Until now, it has been widely believed that locally recurrent prostate cancer is biologically different from metastatic disease and results from inadequate surgery rather than from inherent aggressive tumor biology. Partin et al proposed criteria to distinguish local recurrence from distant metastases for patients with an increasing PSA level after radical prostatectomy. A Gleason score of 8 to 10, seminal vesicle invasion, positive lymph nodes, and a rapid PSA velocity were associated with distant metastases. Local recurrence was more frequently observed in patients with low-grade and organ-confined disease, a slow PSA velocity, and a disease-free interval greater than 3 years, suggesting that isolated local recurrence has a low metastatic potential.

In contrast to these beliefs, our study demonstrates that locally recurrent prostate cancer frequently has features that are often associated with the development of distant metastases if the disease is left untreated. Of the patients who were free of PSA progression for a minimum of 4 years after salvage radiotherapy, 15% had Gleason scores of 8 to 10, 38% had a PSADT of 10 months or less, and 70% had a disease-free interval of 12 months or less after radical prostatectomy. In our study, the majority of patients with positive surgical margins and either a Gleason score of 8 to 10 or a rapid PSADT achieved a durable response to salvage radiotherapy. This evidence suggests the existence of a substantial number of patients with aggressive, recurrent prostate cancer initially confined to the pelvis that has not yet metastasized and that may be effectively treated with radiation therapy if it is delivered early in the course of recurrent disease.

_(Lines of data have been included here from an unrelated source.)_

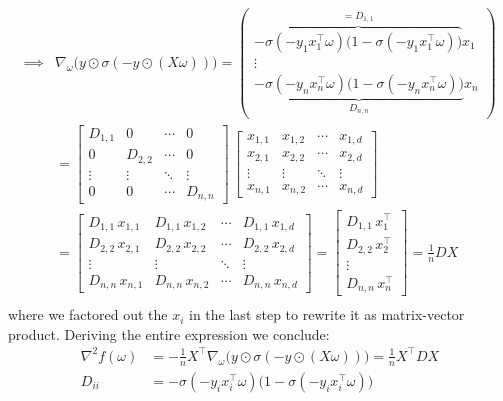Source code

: \documentclass{article}
\begin{document}
%
\begin{align*}
\implies &\nabla_\omega \big(y \odot \sigma(-y \odot (X\omega))\big) = 
\begin{pmatrix}
 \overbrace{- \sigma(-y_1 x_1^\top \omega) \big(1 - \sigma(-y_1 x_1^\top \omega)\big)}^{=D_{1,1}} x_1 \\
 \vdots \\
 \underbrace{ - \sigma(-y_n x_n^\top \omega) \big(1 - \sigma(-y_n x_n^\top \omega)\big)}_{D_{n,n}} x_n
\end{pmatrix}\\
&=
\begin{bmatrix}
D_{1,1} & 0       & \cdots & 0       \\
0       & D_{2,2} & \cdots & 0       \\
\vdots  & \vdots  & \ddots & \vdots  \\
0       & 0       & \cdots & D_{n,n}
\end{bmatrix}
\,
\begin{bmatrix}
x_{1,1} & x_{1,2} & \cdots & x_{1,d} \\
x_{2,1} & x_{2,2} & \cdots & x_{2,d} \\
\vdots  & \vdots  & \ddots & \vdots  \\
x_{n,1} & x_{n,2} & \cdots & x_{n,d}
\end{bmatrix} \\
&=
\begin{bmatrix}
D_{1,1}\,x_{1,1} & D_{1,1}\,x_{1,2} & \cdots & D_{1,1}\,x_{1,d} \\
D_{2,2}\,x_{2,1} & D_{2,2}\,x_{2,2} & \cdots & D_{2,2}\,x_{2,d} \\
\vdots           & \vdots           & \ddots & \vdots           \\
D_{n,n}\,x_{n,1} & D_{n,n}\,x_{n,2} & \cdots & D_{n,n}\,x_{n,d}
\end{bmatrix}
=
\begin{bmatrix}
D_{1,1}\,x_1^\top \\
D_{2,2}\,x_2^\top \\
\vdots           \\
D_{n,n}\,x_n^\top
\end{bmatrix}
= \frac{1}{n} D X\\
\end{align*}
where we factored out the $x_i$ in the last step to rewrite it as matrix-vector product. Deriving the entire expression we conclude:
\begin{align*}
\nabla ^2 f(\omega) &= -\frac{1}{n} X^\top \nabla_\omega \big(y \odot \sigma(-y \odot (X\omega))\big) = \frac{1}{n} X^\top D X \\
D_{ii} &= -\sigma(-y_i x_i^\top \omega)\big(1 - \sigma(-y_i x_i^\top \omega)\big) \quad
\end{align*}
\end{document}
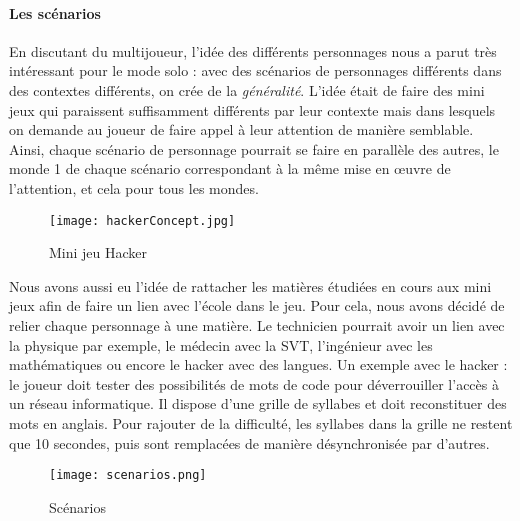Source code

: \newpage
\paragraph{Les scénarios}En discutant du multijoueur, l'idée des différents personnages nous a parut très intéressant pour le mode solo : avec des scénarios de personnages différents
dans des contextes différents, on crée de la \emph{généralité}. L'idée était de faire des mini jeux qui paraissent suffisamment différents par leur contexte mais dans lesquels on
demande au joueur de faire appel à leur attention de manière semblable. Ainsi, chaque scénario de personnage pourrait se faire en parallèle des autres, le monde 1 de chaque scénario
correspondant à la même mise en œuvre de l'attention, et cela pour tous les mondes. 

\begin{wrapfigure}[11]{l}{6cm}
    \vspace{-25pt}
    \begin{center}
    \texttt{[image: hackerConcept.jpg]}
    \end{center}
    \captionsetup{labelformat=simpleNumber}
    \caption{Mini jeu Hacker}
\label{Hacker}
\end{wrapfigure}

Nous avons aussi eu l'idée de rattacher les matières étudiées en cours aux mini jeux afin de faire un lien avec l'école dans le jeu. Pour cela, nous avons décidé de relier chaque
personnage à une matière. Le technicien pourrait avoir un lien avec la physique par exemple, le médecin avec la SVT, l'ingénieur avec les mathématiques ou encore le hacker avec des
langues. Un exemple avec le hacker : le joueur doit tester des possibilités de mots de code pour déverrouiller l'accès à un réseau informatique. Il dispose d'une grille de syllabes et
doit reconstituer des mots en anglais. Pour rajouter de la difficulté, les syllabes dans la grille ne restent que 10 secondes, puis sont remplacées de manière désynchronisée par
d'autres.

\begin{figure}[H]
    \begin{center}
    \texttt{[image: scenarios.png]}
    \end{center}
    \caption{Scénarios}
\label{Scenarios}
\end{figure}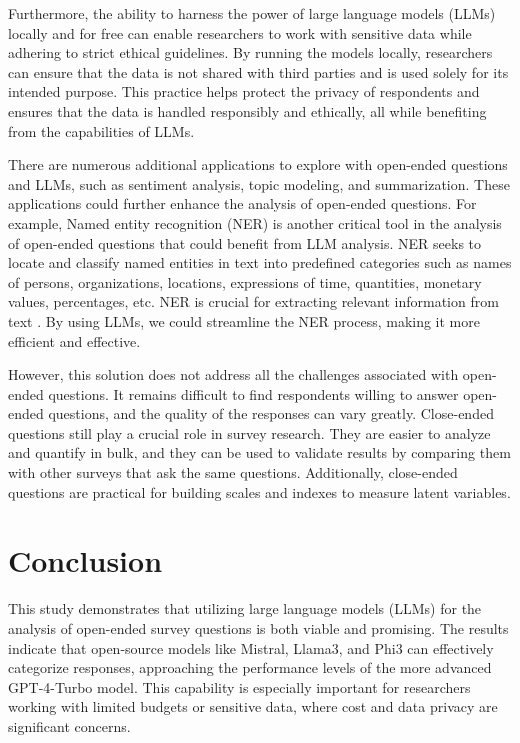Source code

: \documentclass[
  authoryear,
  preprint,
  3p]{elsarticle}
\begin{document}
Furthermore, the ability to harness the power of large language models
(LLMs) locally and for free can enable researchers to work with
sensitive data while adhering to strict ethical guidelines. By running
the models locally, researchers can ensure that the data is not shared
with third parties and is used solely for its intended purpose. This
practice helps protect the privacy of respondents and ensures that the
data is handled responsibly and ethically, all while benefiting from the
capabilities of LLMs.

There are numerous additional applications to explore with open-ended
questions and LLMs, such as sentiment analysis, topic modeling, and
summarization. These applications could further enhance the analysis of
open-ended questions. For example, Named entity recognition (NER) is
another critical tool in the analysis of open-ended questions that could
benefit from LLM analysis. NER seeks to locate and classify named
entities in text into predefined categories such as names of persons,
organizations, locations, expressions of time, quantities, monetary
values, percentages, etc. NER is crucial for extracting relevant
information from text \citep{yadav_bethard19}. By using LLMs, we could
streamline the NER process, making it more efficient and effective.

However, this solution does not address all the challenges associated
with open-ended questions. It remains difficult to find respondents
willing to answer open-ended questions, and the quality of the responses
can vary greatly. Close-ended questions still play a crucial role in
survey research. They are easier to analyze and quantify in bulk, and
they can be used to validate results by comparing them with other
surveys that ask the same questions. Additionally, close-ended questions
are practical for building scales and indexes to measure latent
variables.

\section{Conclusion}\label{conclusion}

This study demonstrates that utilizing large language models (LLMs) for
the analysis of open-ended survey questions is both viable and
promising. The results indicate that open-source models like Mistral,
Llama3, and Phi3 can effectively categorize responses, approaching the
performance levels of the more advanced GPT-4-Turbo model. This
capability is especially important for researchers working with limited
budgets or sensitive data, where cost and data privacy are significant
concerns.
\end{document}
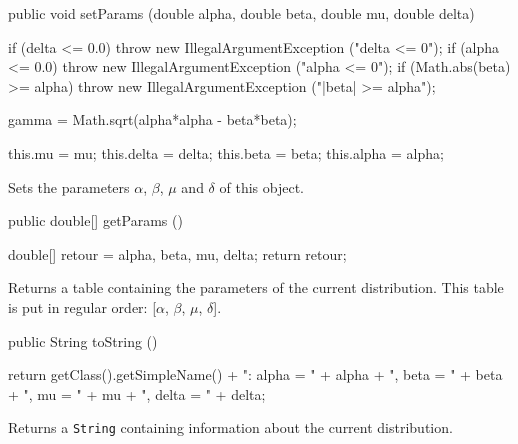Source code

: \begin{code}

   public void setParams (double alpha, double beta, double mu,
                          double delta)\begin{hide} {
      if (delta <= 0.0)
         throw new IllegalArgumentException ("delta <= 0");
      if (alpha <= 0.0)
         throw new IllegalArgumentException ("alpha <= 0");
      if (Math.abs(beta) >= alpha)
         throw new IllegalArgumentException ("|beta| >= alpha");

      gamma = Math.sqrt(alpha*alpha - beta*beta);

      this.mu = mu;
      this.delta = delta;
      this.beta = beta;
      this.alpha = alpha;
   }\end{hide}
\end{code}
\begin{tabb}
   Sets the parameters $\alpha$, $\beta$, $\mu$ and $\delta$ of this object.
\end{tabb}
\begin{code}

   public double[] getParams ()\begin{hide} {
      double[] retour = {alpha, beta, mu, delta};
      return retour;
   }\end{hide}
\end{code}
\begin{tabb}
   Returns a table containing the parameters of the current distribution.
   This table is put in regular order: [$\alpha$, $\beta$, $\mu$, $\delta$].
\end{tabb}
\begin{hide}\begin{code}

   public String toString ()\begin{hide} {
      return getClass().getSimpleName() + ": alpha = " + alpha + ", beta = " + beta +
                  ", mu = " + mu + ", delta = " + delta;
   }\end{hide}
\end{code}
\begin{tabb}
   Returns a \texttt{String} containing information about the current distribution.
\end{tabb}\end{hide}
\begin{code}\begin{hide}
}\end{hide}
\end{code}
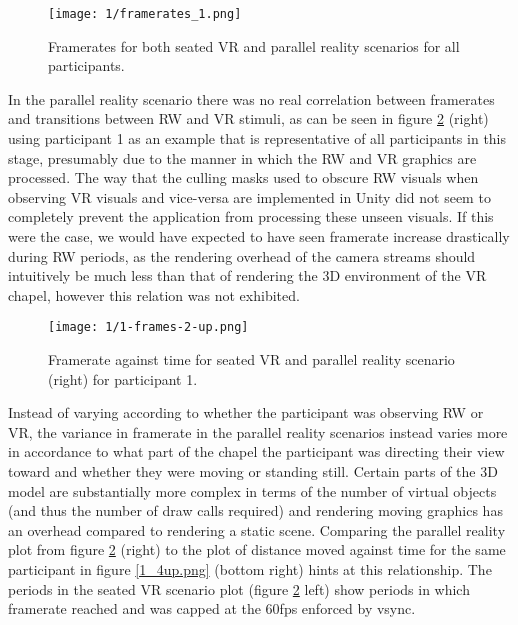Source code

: \begin{figure}[ht]
	\begin{center}
		\texttt{[image: 1/framerates\_1.png]}
		\caption{Framerates for both seated VR and parallel reality scenarios for all participants.}
		\label{framerates_1.png}
	\end{center}
\end{figure}

In the parallel reality scenario there was no real correlation between framerates and transitions between RW and VR stimuli, as can be seen in figure \ref{1-frames-2-up.png} (right) using participant 1 as an example that is representative of all participants in this stage, presumably due to the manner in which the RW and VR graphics are processed. The way that the culling masks used to obscure RW visuals when observing VR visuals and vice-versa are implemented in Unity did not seem to completely prevent the application from processing these unseen visuals. If this were the case, we would have expected to have seen framerate increase drastically during RW periods, as the rendering overhead of the camera streams should intuitively be much less than that of rendering the 3D environment of the VR chapel, however this relation was not exhibited.

\begin{figure}[ht]
	\begin{center}
		\texttt{[image: 1/1-frames-2-up.png]}
		\caption{Framerate against time for seated VR and parallel reality scenario (right) for participant 1.}
		\label{1-frames-2-up.png}
	\end{center}
\end{figure}

Instead of varying according to whether the participant was observing RW or VR, the variance in framerate in the parallel reality scenarios instead varies more in accordance to what part of the chapel the participant was directing their view toward and whether they were moving or standing still. Certain parts of the 3D model are substantially more complex in terms of the number of virtual objects (and thus the number of draw calls required) and rendering moving graphics has an overhead compared to rendering a static scene. Comparing the parallel reality plot from figure \ref{1-frames-2-up.png} (right) to the plot of distance moved against time for the same participant in figure \ref{1_4up.png} (bottom right) hints at this relationship. The periods in the seated VR scenario plot (figure \ref{1-frames-2-up.png} left) show periods in which framerate reached and was capped at the 60fps enforced by vsync.

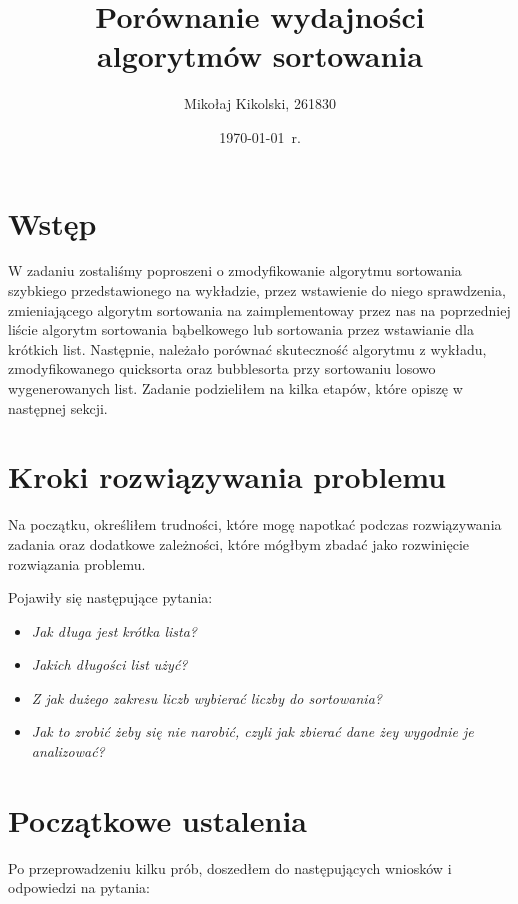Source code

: \documentclass[12pt,a4paper]{article}
\begin{document}
\title{Porównanie wydajności algorytmów sortowania}

\author{Mikołaj Kikolski, 261830}

\date{\today~r.}

\maketitle

\section{Wstęp}
W zadaniu zostaliśmy poproszeni o zmodyfikowanie algorytmu sortowania szybkiego przedstawionego na wykładzie, przez wstawienie do niego sprawdzenia, zmieniającego algorytm sortowania na zaimplementoway przez nas na poprzedniej liście algorytm sortowania bąbelkowego lub sortowania przez wstawianie dla krótkich list. Następnie, należało porównać skuteczność algorytmu z wykładu, zmodyfikowanego quicksorta oraz bubblesorta przy sortowaniu losowo wygenerowanych list. Zadanie podzieliłem na kilka etapów, które opiszę w następnej sekcji.
\section{Kroki rozwiązywania problemu}
Na początku, określiłem trudności, które mogę napotkać podczas rozwiązywania zadania oraz dodatkowe zależności, które mógłbym zbadać jako rozwinięcie rozwiązania problemu.\par
Pojawiły się następujące pytania:
\begin{itemize}
\item \textit{Jak długa jest krótka lista?}
\item \textit{Jakich długości list użyć?}
\item \textit{Z jak dużego zakresu liczb wybierać liczby do sortowania?}
\item \textit{Jak to zrobić żeby się nie narobić, czyli jak zbierać dane żey wygodnie je analizować?}
\end{itemize}
\section{Początkowe ustalenia}
Po przeprowadzeniu kilku prób, doszedłem do następujących wniosków i odpowiedzi na pytania:
\end{document}
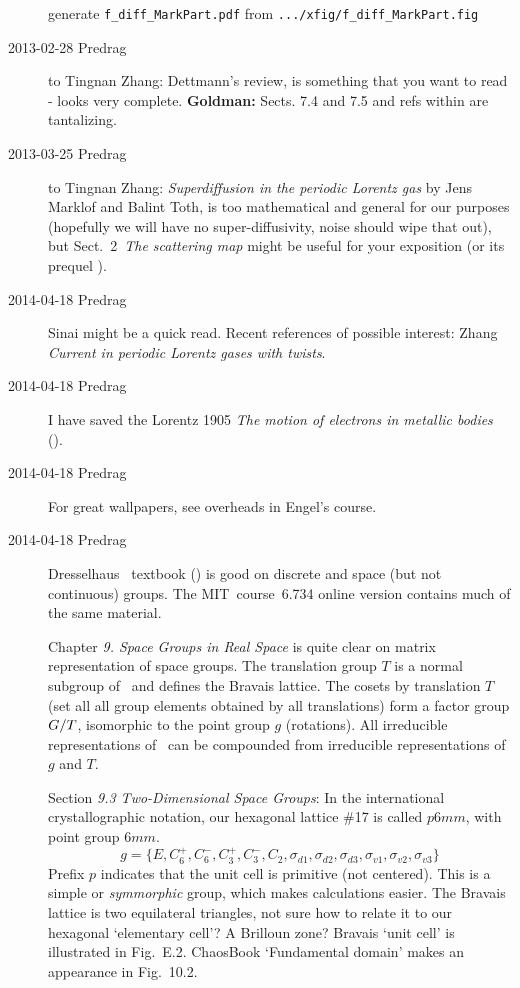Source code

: \begin{description}
generate \texttt{f\_diff\_MarkPart.pdf}
from \texttt{.../xfig/f\_diff\_MarkPart.fig}

\item[2013-02-28 Predrag] to Tingnan Zhang:
Dettmann's review,  is something that you want to read -
looks very complete. {\bf Goldman:} Sects. 7.4 and 7.5 and refs within
are tantalizing.

\item[2013-03-25 Predrag] to Tingnan Zhang:
{\em Superdiffusion in the periodic Lorentz gas} by
Jens Marklof and Balint Toth,  	 is too mathematical and
general for our purposes (hopefully we will have no super-diffusivity, noise
should wipe that out), but
Sect.~2~{\em The scattering map} might be useful for your exposition
(or its prequel  ).

\item[2014-04-18 Predrag]
Sinai might be a quick read.
Recent references of possible interest:
Zhang
{\em Current in periodic {Lorentz} gases with twists}.

\item[2014-04-18 Predrag]
I have saved the Lorentz 1905
{\em The motion of electrons in metallic bodies}
().

\item[2014-04-18 Predrag]
For great wallpapers, see overheads in
{Engel's} course.

\item[2014-04-18 Predrag]
Dresselhaus \etal\ textbook
()
is good on discrete
and space (but not continuous) groups.
The MIT~course~6.734
{online version} contains much of the same material.

Chapter {\em 9. Space Groups in Real Space} is quite clear on matrix
representation of space groups. The translation group $T$ is a normal
subgroup of \Group\ and defines the Bravais lattice. The cosets by
translation $T$ (set all all group elements obtained by all translations)
form a factor group $G/T$, isomorphic to the point group $g$
(rotations). All irreducible representations of \Group\ can be compounded
from irreducible representations of $g$ and $T$.

Section {\em 9.3 Two-Dimensional Space Groups}: In the international
crystallographic notation, our hexagonal lattice \#17 is called $p6mm$,
with point group $6mm$.
\[
g = \{
E, C_6^+, C_6^-, C_3^+, C_3^-, C_2,
\sigma_{d1}, \sigma_{d2}, \sigma_{d3},
\sigma_{v1},\sigma_{v2}, \sigma_{v3}
\}
\]
Prefix $p$ indicates that the unit cell is primitive (not centered). This
is a simple or {\em symmorphic} group, which makes calculations easier.
The Bravais lattice is two equilateral triangles, not sure how to relate
it to our hexagonal `elementary cell'? A Brilloun zone? Bravais `unit cell'
is illustrated in Fig.~E.2. ChaosBook `Fundamental
domain' makes an appearance in Fig.~10.2.


\end{description}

This estimate of the incidence and disease characteristics of local recurrence assumes that the patients in our study are representative of all patients with postprostatectomy PSA recurrence. Our cohort is composed of selected patients whom clinicians believed would likely benefit from salvage radiotherapy and therefore may reflect a biased selection of this patient population. However, the clinical features of our cohort are similar to those of 2 studies examining predictors of clinical disease progression (in the absence of salvage ADT) in consecutive patients with recurrent disease after radical prostatectomy with respect to preoperative PSA level, Gleason score, pathological stage, disease-free interval after radical prostatectomy, and PSADT.  The proportion of patients in our study with positive lymph nodes was similar to that in the study by Roberts et al  but significantly lower than that in the study by Pound

The role of salvage radiotherapy in the treatment of patients with an increasing PSA level after radical prostatectomy remains controversial. No study has shown that salvage radiotherapy improves survival or prevents the development of distant metastases. However, our study demonstrates that salvage radiotherapy can interrupt the natural history of patients with PSA recurrence after radical prostatectomy, even for those patients at the highest risk of progression to distant metastases and death from prostate cancer. In general, salvage radiotherapy appears to be an underused treatment option for patients who experience relapse after radical prostatectomy. Based on our results, we believe that patients with positive surgical margins who experience relapse after radical prostatectomy should be strongly considered for salvage radiotherapy, even those with high-grade disease and/or a rapid PSADT. We have developed a predictive model to estimate the likelihood of treatment success for a given individual that will help guide physicians in the selection of patients for this therapy.

The clinical implications of our findings are that locally recurrent prostate cancer appears to be more common than previously reported, that it is frequently associated with aggressive features, and that salvage radiotherapy offers the possibility of cure for a substantial proportion of patients with a rapid PSADT and high-grade cancer. Ultimately, a randomized trial is needed to investigate whether, in an identifiable group of patients, salvage radiotherapy can prevent distant metastases and improve the survival of patients with recurrent prostate cancer after radical prostatectomy.